New York police authorities have been using the facility, dubbed "Guantanamo
on the Hudson" by protesters, to hold the detained activists.
Barfield, who was arrested Tuesday during what she said was a peaceful
protest, described sharing a 20-by-40-foot pen surrounded by chain-link fences
inside Pier 57 with about 80 other women. Barfield said the only seating
arrangements in the pen consisted of three benches that could accommodate only
about 20 women at the same time, forcing the detainees to sleep on the floor
covered with "years' accumulation of grime and diesel fuel."
New York Mayor Michael Bloomberg defended the condition at the holding
facility, saying it was "not supposed to be Club Med." On Thursday afternoon,
a judge ordered the immediate release of the protesters, charging the city $1,
000 for any protester who remained behind bars after 5 p.m. Thursday.
Even some nonactivists found it was easy to get inside the convention.

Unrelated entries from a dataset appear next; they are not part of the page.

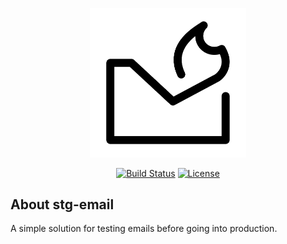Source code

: <p align="center">
    <a href="https://wincisky.github.io/stg-email/" target="_blank"><img src="https://raw.githubusercontent.com/WinCisky/stg-email/refs/heads/main/static/burn.svg" width="250" alt="Laravel Logo"></a>
</p>

<p align="center">
    <a href="https://github.com/WinCisky/stg-email/actions"><img src="https://img.shields.io/github/actions/workflow/status/WinCisky/stg-email/deploy.yml" alt="Build Status"></a>
    <a href="https://github.com/WinCisky/stg-email/blob/main/LICENSE"><img src="https://img.shields.io/github/license/WinCisky/stg-email
    " alt="License"></a>
</p>


## About stg-email

A simple solution for testing emails before going into production.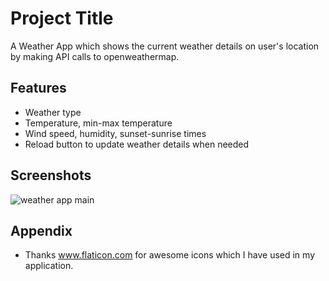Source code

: # Project Title

A Weather App which shows the current weather details on user's location by making API calls to openweathermap.


## Features

- Weather type
- Temperature, min-max temperature
- Wind speed, humidity, sunset-sunrise times
- Reload button to update weather details when needed
## Screenshots

![weather app main](https://user-images.githubusercontent.com/101017069/202577559-5e391f02-4a99-45b6-9348-61e828e2b587.PNG)

## Appendix

- Thanks www.flaticon.com for awesome icons which I have used in my application.


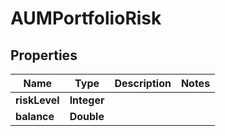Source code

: 

# AUMPortfolioRisk


## Properties

Name | Type | Description | Notes
------------ | ------------- | ------------- | -------------
**riskLevel** | **Integer** |  | 
**balance** | **Double** |  | 



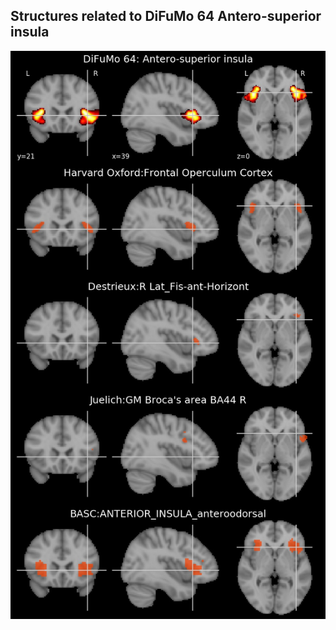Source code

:


## Structures related to DiFuMo 64 Antero-superior insula

![6](6.jpg "Structures related to DiFuMo 64 Antero-superior insula")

San Francisco filmmaker Ryan Junell was in New York to film a documentary
on the convention atmosphere to show in swing states. When he unexpectedly
scored a ticket inside -- from his ex-college roommate's mother, a delegate
-- he found himself watching Gov. Arnold Schwarzenegger's speech Tuesday and
being handed a sign that said, "Girlyman for Arnold."
He's selling a photo of that moment on EBay to pay for court costs for a
friend who got arrested during a protest outside the convention. The latest
bid: $61.
Chronicle staff writer Joe Garofoli contributed to this report from San Francisco.